*** Opening The data ***
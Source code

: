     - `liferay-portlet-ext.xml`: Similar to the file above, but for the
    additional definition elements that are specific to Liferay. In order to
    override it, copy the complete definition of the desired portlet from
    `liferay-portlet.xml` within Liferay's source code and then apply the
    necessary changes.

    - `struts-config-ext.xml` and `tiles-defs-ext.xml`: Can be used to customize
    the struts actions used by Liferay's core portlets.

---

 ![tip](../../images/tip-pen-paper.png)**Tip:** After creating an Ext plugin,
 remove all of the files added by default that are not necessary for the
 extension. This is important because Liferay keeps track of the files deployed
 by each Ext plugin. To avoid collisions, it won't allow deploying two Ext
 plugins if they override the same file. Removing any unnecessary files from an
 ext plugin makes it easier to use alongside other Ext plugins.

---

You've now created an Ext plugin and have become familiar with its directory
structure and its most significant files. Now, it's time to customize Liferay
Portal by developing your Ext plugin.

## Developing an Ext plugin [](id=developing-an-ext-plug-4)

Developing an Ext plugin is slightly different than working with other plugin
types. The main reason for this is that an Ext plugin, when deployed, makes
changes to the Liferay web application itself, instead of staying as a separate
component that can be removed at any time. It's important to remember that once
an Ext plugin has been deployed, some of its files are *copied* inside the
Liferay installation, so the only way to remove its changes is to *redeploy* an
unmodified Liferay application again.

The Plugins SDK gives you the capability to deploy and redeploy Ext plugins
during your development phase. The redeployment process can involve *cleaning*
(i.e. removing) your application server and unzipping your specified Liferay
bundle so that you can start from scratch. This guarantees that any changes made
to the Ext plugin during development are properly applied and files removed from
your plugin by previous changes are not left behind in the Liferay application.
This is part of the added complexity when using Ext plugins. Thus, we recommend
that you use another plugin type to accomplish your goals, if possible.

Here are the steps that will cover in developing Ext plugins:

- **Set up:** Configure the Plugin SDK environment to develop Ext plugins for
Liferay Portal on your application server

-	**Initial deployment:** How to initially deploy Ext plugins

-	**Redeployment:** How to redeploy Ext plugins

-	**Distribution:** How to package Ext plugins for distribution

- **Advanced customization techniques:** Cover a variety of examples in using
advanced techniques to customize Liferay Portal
*** Closing The data ***
→ **Problem requirements**: Report, for the data above, every line in which the string "definition" appears.

→ **Solution below**:
    additional definition elements that are specific to Liferay. In order to
    override it, copy the complete definition of the desired portlet from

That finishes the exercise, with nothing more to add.